In 1989, Stephen became Australia's first Ambassador for the Environment and, in his three-year term, was particularly energetic in working for a ban of mining in Antarctica. In 1990 he became the chair of the Australian Antarctic Foundation, based in Hobart, and subsequently also became the chair of the Constitutional Centenary Foundation, based in Melbourne, which was established following the 1991 Constitutional Centenary Conference. In 1991, he undertook a difficult task when he was appointed chairman of the second strand of the Northern Ireland peace talks. From 1991 to 1995, he was a judge ad hoc of the International Court of Justice in the case East Timor (Portugal v. Australia) 1991–1995. From 1993 to 1997, he was a judge on the international tribunals investigating war crimes in Yugoslavia and Rwanda. He also served as chairman of the Australian Citizenship Council from 1998. In 1994, he acted as a special envoy of the UN Secretary General to resolve political conflicts in Bangladesh.
Stephen later moved back into the legal field, becoming president of an arbitral tribunal constituted under Chapter 11 of the North American Free Trade Agreement (NAFTA), charged with the adjudication of an investment dispute between Mondev, a Canadian investor, and the United States.
A detailed scholarly biography of Stephen, Fortunate Voyager by Philip Ayres, was released in September 2013. Drawing upon it, Ayres also summarised Stephen's career for the Victorian Bar News.
|Viceregal styles of
Sir Ninian Stephen
|Reference style||His Excellency The Right Honourable|
|Spoken style||Your Excellency|
Stephen was made a Knight Commander of the Order of the British Empire (KBE) on 20 April 1972 "for distinguished services to the Law", and sworn of the Privy Council in 1979. As governor-general he was made a Knight of the Order of Australia (AK), Knight Grand Cross of the Order of St Michael and St George (GCMG) and Knight Grand Cross of the Royal Victorian Order (GCVO).

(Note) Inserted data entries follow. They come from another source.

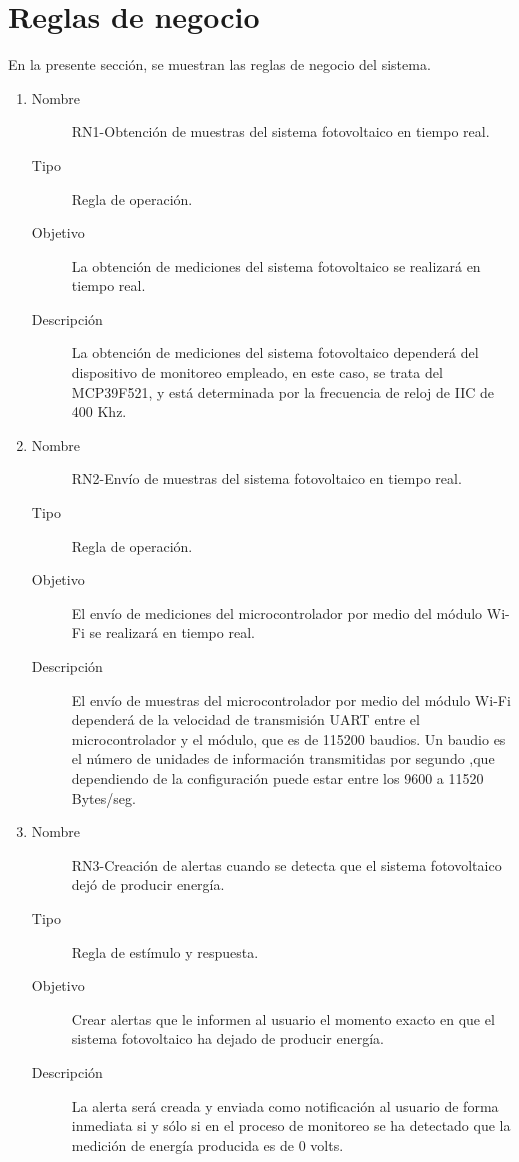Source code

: \section{Reglas de negocio}
En la presente sección, se muestran las reglas de negocio del sistema.
\begin{enumerate}[label=RN\arabic*.]
    \item \label{RN1}
		\begin{description}
			\item[Nombre] RN1-Obtención de muestras del sistema fotovoltaico en tiempo real.
			\item[Tipo] Regla de operación.
			\item[Objetivo] La obtención de mediciones del sistema fotovoltaico se realizará en tiempo real.
			\item[Descripción] La obtención de mediciones del sistema fotovoltaico dependerá del dispositivo de monitoreo empleado, en este caso, se trata del MCP39F521, y está determinada por la frecuencia de reloj de IIC de 400 Khz.
    		\end{description}
    		
\item \label{RN2}
	\begin{description}
		\item[Nombre] RN2-Envío de muestras del sistema fotovoltaico en tiempo real.
		\item[Tipo] Regla de operación.
		\item[Objetivo] El envío de mediciones del microcontrolador por medio del módulo Wi-Fi se realizará en tiempo real.
		\item[Descripción] El envío de muestras del microcontrolador por medio del módulo Wi-Fi dependerá de la velocidad de transmisión UART entre el microcontrolador y el módulo, que es de 115200 baudios. Un baudio es el número de unidades de información transmitidas por segundo ,que dependiendo de la configuración puede estar entre los 9600 a 11520 Bytes/seg.
		\end{description}	
		
    \item \label{RN3}
		\begin{description}
			\item[Nombre] RN3-Creación de alertas cuando se detecta que el sistema fotovoltaico dejó de producir energía.
			\item[Tipo] Regla de estímulo y respuesta.
			\item[Objetivo] Crear alertas que le informen al usuario el momento exacto en que el sistema fotovoltaico ha dejado de producir energía.
			\item[Descripción] La alerta será creada y enviada como notificación al usuario de forma inmediata si y sólo si en el proceso de monitoreo se ha detectado que la medición de energía producida es de 0 volts.  
    		\end{description}
    		

\end{enumerate}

In 1994 Queen Elizabeth II appointed him a Knight of the Order of the Garter (KG), being the most recent Australian to be granted a knighthood in the personal gift of the monarch of Australia. He therefore had the unusual distinction of holding five separate knighthoods and joined Lord Casey and Sir Paul Hasluck as one of the few Australian Knights of the Order of the Garter. In 1983 he was named a Commandeur of the French Légion d'honneur.
Stephen delivered the first Sir Ninian Stephen Lecture at the University of Newcastle's law school in 1993, giving his name to this lecture series.
|Knight of the Order of the Garter (KG)||1994|
|Knight of the Order of Australia (AK)||1982|
|Knight Grand Cross of the Order of St Michael and St George (GCMG)||1982|
|Knight Grand Cross of the Royal Victorian Order (GCVO)||1982|
|Knight Commander of the Order of the British Empire (KBE)||1972|
|Knight of Grace of the Venerable Order of St John of Jerusalem (KStJ)||1982|
|War Medal 1939–1945|
|Australia Service Medal 1939–45|
|Queen Elizabeth II Silver Jubilee Medal||1977|
|Commandeur of the Legion of Honour||France; 1983|
Personal life and death
In June 1949, Stephen married Valery Mary Sinclair (4 July 1925 – 3 November 2019) and they had five daughters. Stephen and his wife were patrons of the Australian Inland Botanic Gardens. He died in Melbourne on 29 October 2017, aged 94. A state funeral for Stephen was held on 8 November at St Paul's Cathedral, Melbourne.